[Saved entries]
[Start of section]
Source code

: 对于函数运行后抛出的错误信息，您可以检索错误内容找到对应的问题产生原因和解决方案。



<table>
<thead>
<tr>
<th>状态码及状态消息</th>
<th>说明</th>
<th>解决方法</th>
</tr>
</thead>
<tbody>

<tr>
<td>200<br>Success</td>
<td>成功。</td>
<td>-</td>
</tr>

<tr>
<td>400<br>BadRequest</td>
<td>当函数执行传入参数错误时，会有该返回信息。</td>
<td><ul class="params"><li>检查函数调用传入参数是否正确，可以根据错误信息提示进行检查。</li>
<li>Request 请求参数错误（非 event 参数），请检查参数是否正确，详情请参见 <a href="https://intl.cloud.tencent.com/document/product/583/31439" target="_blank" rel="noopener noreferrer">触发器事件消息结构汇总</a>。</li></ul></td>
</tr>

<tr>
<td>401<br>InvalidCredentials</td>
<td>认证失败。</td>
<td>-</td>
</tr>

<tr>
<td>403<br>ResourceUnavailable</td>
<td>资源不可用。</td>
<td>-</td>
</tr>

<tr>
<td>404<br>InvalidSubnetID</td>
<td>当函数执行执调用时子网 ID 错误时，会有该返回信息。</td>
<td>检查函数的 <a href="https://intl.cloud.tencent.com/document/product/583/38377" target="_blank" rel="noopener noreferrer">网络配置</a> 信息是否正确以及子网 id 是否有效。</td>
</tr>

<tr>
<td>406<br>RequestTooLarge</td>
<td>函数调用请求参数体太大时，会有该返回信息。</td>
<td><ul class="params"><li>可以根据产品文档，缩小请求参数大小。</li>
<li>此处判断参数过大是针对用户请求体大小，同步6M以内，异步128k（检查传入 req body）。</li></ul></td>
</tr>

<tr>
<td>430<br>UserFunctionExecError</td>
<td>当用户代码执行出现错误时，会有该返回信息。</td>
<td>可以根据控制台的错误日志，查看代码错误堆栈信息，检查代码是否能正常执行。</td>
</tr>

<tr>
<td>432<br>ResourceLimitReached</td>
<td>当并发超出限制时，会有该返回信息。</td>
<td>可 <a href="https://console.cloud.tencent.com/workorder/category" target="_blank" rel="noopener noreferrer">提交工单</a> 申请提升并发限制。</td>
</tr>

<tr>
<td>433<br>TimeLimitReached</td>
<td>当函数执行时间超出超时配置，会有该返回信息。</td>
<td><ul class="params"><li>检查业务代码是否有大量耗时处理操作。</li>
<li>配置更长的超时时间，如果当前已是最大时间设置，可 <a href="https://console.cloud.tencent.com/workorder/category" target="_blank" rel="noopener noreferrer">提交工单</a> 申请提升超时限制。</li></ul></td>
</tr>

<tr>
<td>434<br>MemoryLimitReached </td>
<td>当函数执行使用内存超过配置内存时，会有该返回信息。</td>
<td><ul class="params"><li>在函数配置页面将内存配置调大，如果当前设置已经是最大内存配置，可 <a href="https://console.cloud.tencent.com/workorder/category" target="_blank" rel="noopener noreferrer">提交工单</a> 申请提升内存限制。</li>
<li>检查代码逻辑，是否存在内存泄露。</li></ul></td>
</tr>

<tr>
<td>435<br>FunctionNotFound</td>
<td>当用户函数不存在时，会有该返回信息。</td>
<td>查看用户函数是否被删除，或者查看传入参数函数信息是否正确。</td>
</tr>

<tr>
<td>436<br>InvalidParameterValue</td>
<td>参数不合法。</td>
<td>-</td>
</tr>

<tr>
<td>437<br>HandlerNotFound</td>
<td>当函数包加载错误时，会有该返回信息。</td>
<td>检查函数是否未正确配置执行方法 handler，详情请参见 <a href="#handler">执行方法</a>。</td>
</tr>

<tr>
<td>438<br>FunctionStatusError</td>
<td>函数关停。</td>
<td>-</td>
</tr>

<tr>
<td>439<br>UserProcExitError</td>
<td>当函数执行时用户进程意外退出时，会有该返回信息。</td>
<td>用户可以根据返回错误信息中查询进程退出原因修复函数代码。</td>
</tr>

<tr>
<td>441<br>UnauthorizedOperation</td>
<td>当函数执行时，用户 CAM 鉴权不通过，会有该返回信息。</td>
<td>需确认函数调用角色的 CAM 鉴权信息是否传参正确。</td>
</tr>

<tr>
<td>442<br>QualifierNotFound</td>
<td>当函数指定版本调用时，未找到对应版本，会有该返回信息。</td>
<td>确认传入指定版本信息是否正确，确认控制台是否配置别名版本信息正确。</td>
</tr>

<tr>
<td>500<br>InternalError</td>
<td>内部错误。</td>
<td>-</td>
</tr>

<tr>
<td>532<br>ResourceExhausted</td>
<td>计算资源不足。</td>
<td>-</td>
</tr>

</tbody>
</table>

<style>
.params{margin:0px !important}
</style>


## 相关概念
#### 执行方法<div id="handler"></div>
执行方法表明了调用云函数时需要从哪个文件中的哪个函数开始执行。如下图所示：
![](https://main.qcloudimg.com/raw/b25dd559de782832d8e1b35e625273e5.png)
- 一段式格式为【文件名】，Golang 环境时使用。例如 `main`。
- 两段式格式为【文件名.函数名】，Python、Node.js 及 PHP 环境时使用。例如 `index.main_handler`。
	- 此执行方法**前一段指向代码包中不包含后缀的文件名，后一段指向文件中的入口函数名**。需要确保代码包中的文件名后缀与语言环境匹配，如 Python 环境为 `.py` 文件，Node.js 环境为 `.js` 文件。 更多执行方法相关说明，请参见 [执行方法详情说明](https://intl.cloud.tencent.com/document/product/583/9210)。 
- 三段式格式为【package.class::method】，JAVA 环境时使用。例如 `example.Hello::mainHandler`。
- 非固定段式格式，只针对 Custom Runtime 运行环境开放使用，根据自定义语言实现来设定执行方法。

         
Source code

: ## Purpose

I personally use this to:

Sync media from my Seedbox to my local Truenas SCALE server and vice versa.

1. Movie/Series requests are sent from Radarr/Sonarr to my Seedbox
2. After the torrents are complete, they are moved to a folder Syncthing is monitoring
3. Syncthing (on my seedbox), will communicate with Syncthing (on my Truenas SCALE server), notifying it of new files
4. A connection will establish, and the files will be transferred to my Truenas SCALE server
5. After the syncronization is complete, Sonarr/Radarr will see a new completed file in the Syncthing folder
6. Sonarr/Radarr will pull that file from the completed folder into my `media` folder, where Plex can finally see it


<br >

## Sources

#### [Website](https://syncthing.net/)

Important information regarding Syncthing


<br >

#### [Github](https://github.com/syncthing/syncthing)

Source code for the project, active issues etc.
[End of section]
**ACTIVITY**
Whenever a line of the records above contains the word "server", it counts toward the total; give that total alone.

**EXPECTED ANSWER**
3